¿Y si Junqueras aprende la lección?
Sabrá aprender Junqueras que el 27-S fue una derrota y que la mayoría de catalanes no tejerán una mayoría contra España

La caída al averno de Artur Mas es más que un desplome individual. De repente envejece y ya no marca tendencia una ingente cohorte de espabilados salvapatrias.
De ellos, Carme Forcadell, la flamante presidenta del Parlament —al que degradó con sus tontas ilegalidades— es epítome. Ella y otros políticamente asténicos quizá busquen amparo a su rutilante pero efímera carrera en otros meandros. Quizá los de Esquerra, porque tras los sucesivos suicidios de Artur Mas, de Convergència apenas queda una, aún solvente, red comarcal de gente respetable: más que Mas.
Y es que tras la evanescencia de este, se derrumbará el aparato que solo se aguantaba en función del presunto líder, o se convertirá en residual comparsa de sí mismo. Tras el funeral del partido pujolista, en el que ya no cree ni su acendrado propagandista Quico Homs, el testigo del nacionalismo pasa con suavidad, como hecho normal y automático, casi vegetativo, a la Esquerra Republicana de Oriol Junqueras.
Junqueras ha exhibido hasta hoy un alicorto discurso monocorde, monotemático y unidimensional: el independentismo de abecedario de guardería. A saber: todo va mal porque dependemos de España, todo irá bien cuando seamos independientes. Pero era una retórica defensiva, destinada a evitar que el Astut le robara el monopolio de la radicalidad, al compás de cómo le hurtaba la cartera a cada distinto episodio del fracasado prusés.

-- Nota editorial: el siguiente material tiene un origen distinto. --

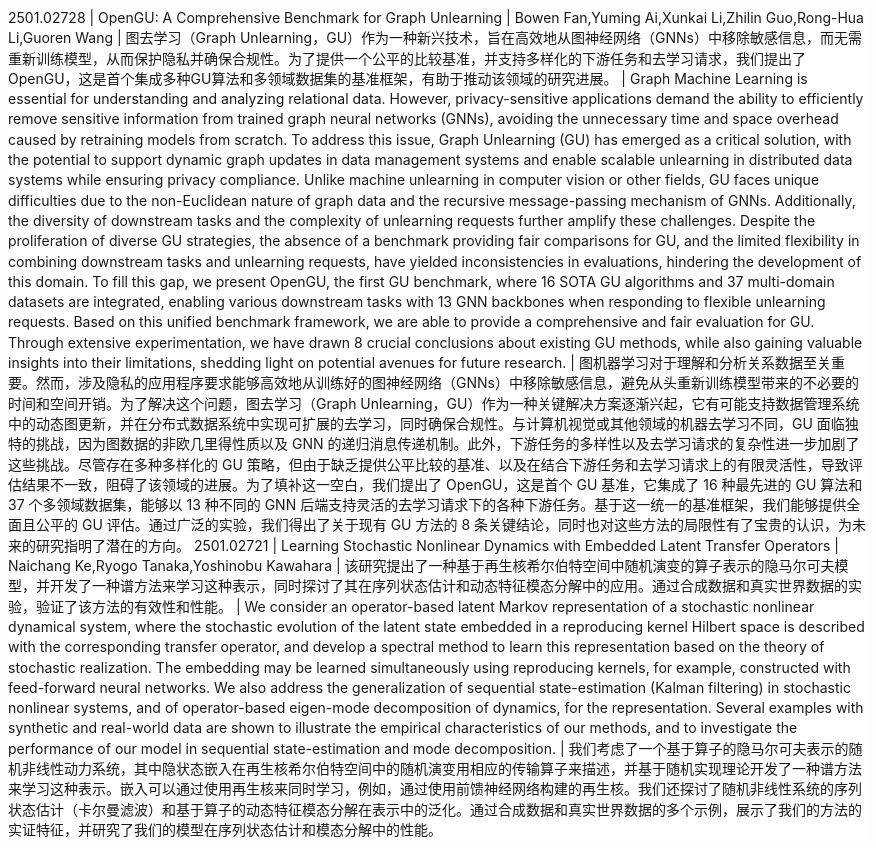 2501.02728	 | OpenGU: A Comprehensive Benchmark for Graph Unlearning	 | Bowen Fan,Yuming Ai,Xunkai Li,Zhilin Guo,Rong-Hua Li,Guoren Wang	 | 图去学习（Graph Unlearning，GU）作为一种新兴技术，旨在高效地从图神经网络（GNNs）中移除敏感信息，而无需重新训练模型，从而保护隐私并确保合规性。为了提供一个公平的比较基准，并支持多样化的下游任务和去学习请求，我们提出了OpenGU，这是首个集成多种GU算法和多领域数据集的基准框架，有助于推动该领域的研究进展。	 | Graph Machine Learning is essential for understanding and analyzing relational data. However, privacy-sensitive applications demand the ability to efficiently remove sensitive information from trained graph neural networks (GNNs), avoiding the unnecessary time and space overhead caused by retraining models from scratch. To address this issue, Graph Unlearning (GU) has emerged as a critical solution, with the potential to support dynamic graph updates in data management systems and enable scalable unlearning in distributed data systems while ensuring privacy compliance. Unlike machine unlearning in computer vision or other fields, GU faces unique difficulties due to the non-Euclidean nature of graph data and the recursive message-passing mechanism of GNNs. Additionally, the diversity of downstream tasks and the complexity of unlearning requests further amplify these challenges. Despite the proliferation of diverse GU strategies, the absence of a benchmark providing fair comparisons for GU, and the limited flexibility in combining downstream tasks and unlearning requests, have yielded inconsistencies in evaluations, hindering the development of this domain. To fill this gap, we present OpenGU, the first GU benchmark, where 16 SOTA GU algorithms and 37 multi-domain datasets are integrated, enabling various downstream tasks with 13 GNN backbones when responding to flexible unlearning requests. Based on this unified benchmark framework, we are able to provide a comprehensive and fair evaluation for GU. Through extensive experimentation, we have drawn $8$ crucial conclusions about existing GU methods, while also gaining valuable insights into their limitations, shedding light on potential avenues for future research.	 | 图机器学习对于理解和分析关系数据至关重要。然而，涉及隐私的应用程序要求能够高效地从训练好的图神经网络（GNNs）中移除敏感信息，避免从头重新训练模型带来的不必要的时间和空间开销。为了解决这个问题，图去学习（Graph Unlearning，GU）作为一种关键解决方案逐渐兴起，它有可能支持数据管理系统中的动态图更新，并在分布式数据系统中实现可扩展的去学习，同时确保合规性。与计算机视觉或其他领域的机器去学习不同，GU 面临独特的挑战，因为图数据的非欧几里得性质以及 GNN 的递归消息传递机制。此外，下游任务的多样性以及去学习请求的复杂性进一步加剧了这些挑战。尽管存在多种多样化的 GU 策略，但由于缺乏提供公平比较的基准、以及在结合下游任务和去学习请求上的有限灵活性，导致评估结果不一致，阻碍了该领域的进展。为了填补这一空白，我们提出了 OpenGU，这是首个 GU 基准，它集成了 16 种最先进的 GU 算法和 37 个多领域数据集，能够以 13 种不同的 GNN 后端支持灵活的去学习请求下的各种下游任务。基于这一统一的基准框架，我们能够提供全面且公平的 GU 评估。通过广泛的实验，我们得出了关于现有 GU 方法的 8 条关键结论，同时也对这些方法的局限性有了宝贵的认识，为未来的研究指明了潜在的方向。
2501.02721	 | Learning Stochastic Nonlinear Dynamics with Embedded Latent Transfer Operators	 | Naichang Ke,Ryogo Tanaka,Yoshinobu Kawahara	 | 该研究提出了一种基于再生核希尔伯特空间中随机演变的算子表示的隐马尔可夫模型，并开发了一种谱方法来学习这种表示，同时探讨了其在序列状态估计和动态特征模态分解中的应用。通过合成数据和真实世界数据的实验，验证了该方法的有效性和性能。	 | We consider an operator-based latent Markov representation of a stochastic nonlinear dynamical system, where the stochastic evolution of the latent state embedded in a reproducing kernel Hilbert space is described with the corresponding transfer operator, and develop a spectral method to learn this representation based on the theory of stochastic realization. The embedding may be learned simultaneously using reproducing kernels, for example, constructed with feed-forward neural networks. We also address the generalization of sequential state-estimation (Kalman filtering) in stochastic nonlinear systems, and of operator-based eigen-mode decomposition of dynamics, for the representation. Several examples with synthetic and real-world data are shown to illustrate the empirical characteristics of our methods, and to investigate the performance of our model in sequential state-estimation and mode decomposition.	 | 我们考虑了一个基于算子的隐马尔可夫表示的随机非线性动力系统，其中隐状态嵌入在再生核希尔伯特空间中的随机演变用相应的传输算子来描述，并基于随机实现理论开发了一种谱方法来学习这种表示。嵌入可以通过使用再生核来同时学习，例如，通过使用前馈神经网络构建的再生核。我们还探讨了随机非线性系统的序列状态估计（卡尔曼滤波）和基于算子的动态特征模态分解在表示中的泛化。通过合成数据和真实世界数据的多个示例，展示了我们的方法的实证特征，并研究了我们的模型在序列状态估计和模态分解中的性能。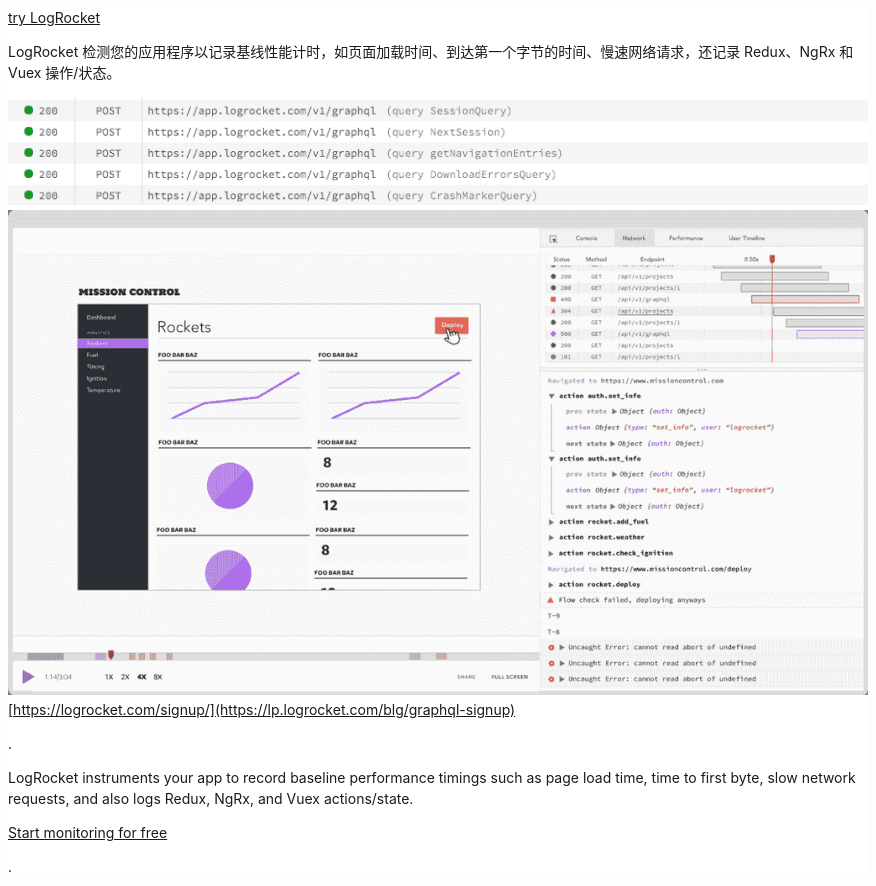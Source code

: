 [try LogRocket](https://lp.logrocket.com/blg/graphql-signup)

LogRocket 检测您的应用程序以记录基线性能计时，如页面加载时间、到达第一个字节的时间、慢速网络请求，还记录 Redux、NgRx 和 Vuex 操作/状态。

[![](img/432a3823c85b3fb72a206e6236a29f48.png)![LogRocket Dashboard Free Trial Banner](img/d6f5a5dd739296c1dd7aab3d5e77eeb9.png)](https://lp.logrocket.com/blg/graphql-signup)[https://logrocket.com/signup/](https://lp.logrocket.com/blg/graphql-signup)

.

LogRocket instruments your app to record baseline performance timings such as page load time, time to first byte, slow network requests, and also logs Redux, NgRx, and Vuex actions/state.

[Start monitoring for free](https://lp.logrocket.com/blg/graphql-signup)

.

Junqueras deberá demostrar ahora que la astucia táctica de Mas era una nadería en comparación con su propia inteligencia estratégica. Pero si la conserva —y solía tenerla— aprenderá a leer en el fiasco de su defenestrado socio, ese que fue prometedor gran yerno de todas las tietes catalanas, y un fracaso siempre anunciado.
Sabrá aprender Junqueras que el 27-S fue una derrota, que el 20-D no fue una victoria, y que la mayoría de catalanes quiere votar, y muchas veces, pero que no tejerán una mayoría contra esa España que forma parte de su extraña, superpuesta, múltiple y sorprendente identidad.
Si Junqueras opta a un liderazgo serio (y parece que sí, pues lo ha anunciado en sordina a banqueros y embajadores), deberá desterrar sus propios demonios. O sea, las tentaciones radicales que le son atávicas, que amamantan su prestigio y que convierten en efímero a todo dirigente catalán que se complace en ellas. Deberá ser realista, pragmático y pactista. Y volverse flamenco o escocés o quebequense: independentista de sueños y federalista de hechos.
Tiene equipaje intelectual para abordar esa transformación. A diferencia del Astut, lee algo más que dictámenes. Tiene amigos de fuera. Y le encanta la historia, como especialista en el sistema monetario catalán de los siglos XVI-XVII.
Junqueras es el último asidero para un nuevo nacionalismo que sepa renunciar a la práctica del secesionismo —solo puede hacerlo quien cree en él— y abraza de verdad el pactismo. Tendrá una ocasión de oro. Pero si no la agarra al vuelo, la historia también le arrumbará. En pocos meses.